Greystoke accepted before the tribunal that the Spanish firms were boiler room share scam operators.
He approved their advertisements despite seeing consumer complaints and press articles clearly warning of their activities and despite negative previous experience of acting for other Spanish boiler room clients.
The FSA received 130 complaints from UK consumers who invested a total of over £3m in the scam.
The regulator believes the investors will have lost the majority if not all of their investment and that the true loss is likely to be substantially more as many victims will not have complained.
The advertisements offered free research reports on respectable listed companies.
Greystoke knew the FSA had previously published warnings that this technique was commonly used by boiler rooms to obtain UK consumer telephone contact details.
The FSA says the advertisements were misleading because their true purpose, which the Tribunal found to have been “blindingly obvious” to Greystoke, was to sell shares, whose value he knew to be at least doubtful.

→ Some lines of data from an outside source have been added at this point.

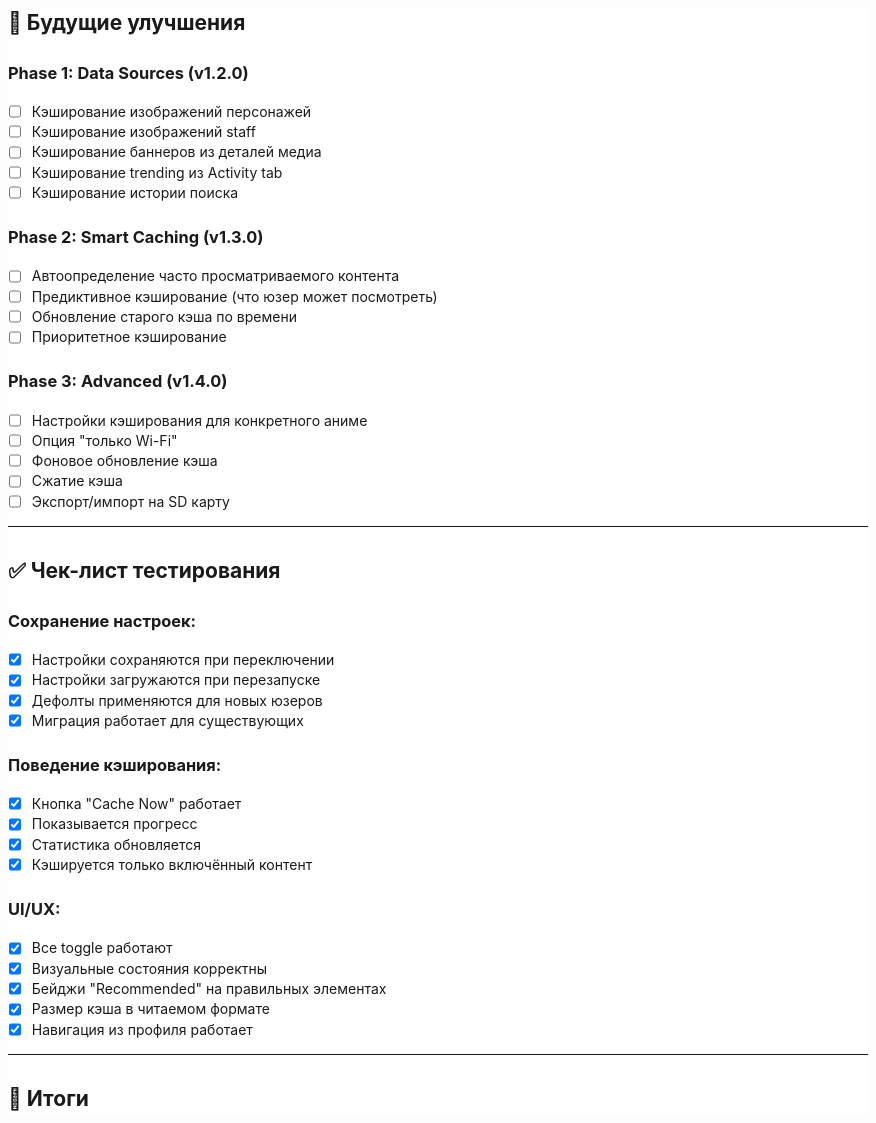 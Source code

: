 ## 🔮 Будущие улучшения

### **Phase 1: Data Sources** (v1.2.0)
- [ ] Кэширование изображений персонажей
- [ ] Кэширование изображений staff
- [ ] Кэширование баннеров из деталей медиа
- [ ] Кэширование trending из Activity tab
- [ ] Кэширование истории поиска

### **Phase 2: Smart Caching** (v1.3.0)
- [ ] Автоопределение часто просматриваемого контента
- [ ] Предиктивное кэширование (что юзер может посмотреть)
- [ ] Обновление старого кэша по времени
- [ ] Приоритетное кэширование

### **Phase 3: Advanced** (v1.4.0)
- [ ] Настройки кэширования для конкретного аниме
- [ ] Опция "только Wi-Fi"
- [ ] Фоновое обновление кэша
- [ ] Сжатие кэша
- [ ] Экспорт/импорт на SD карту

---

## ✅ Чек-лист тестирования

### **Сохранение настроек:**
- [x] Настройки сохраняются при переключении
- [x] Настройки загружаются при перезапуске
- [x] Дефолты применяются для новых юзеров
- [x] Миграция работает для существующих

### **Поведение кэширования:**
- [x] Кнопка "Cache Now" работает
- [x] Показывается прогресс
- [x] Статистика обновляется
- [x] Кэшируется только включённый контент

### **UI/UX:**
- [x] Все toggle работают
- [x] Визуальные состояния корректны
- [x] Бейджи "Recommended" на правильных элементах
- [x] Размер кэша в читаемом формате
- [x] Навигация из профиля работает

---

## 💯 Итоги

The Spanish companies subjected UK consumers who requested the reports to pressurised selling of high-risk illiquid shares in unlisted small companies. UK consumers who complained to the Spanish companies were subjected to threats and blackmail.
Director of enforcement and financial crime Margaret Cole says: “Atlantic Law and Andrew Greystoke acted recklessly, without integrity and with a complete disregard of the risks to consumers.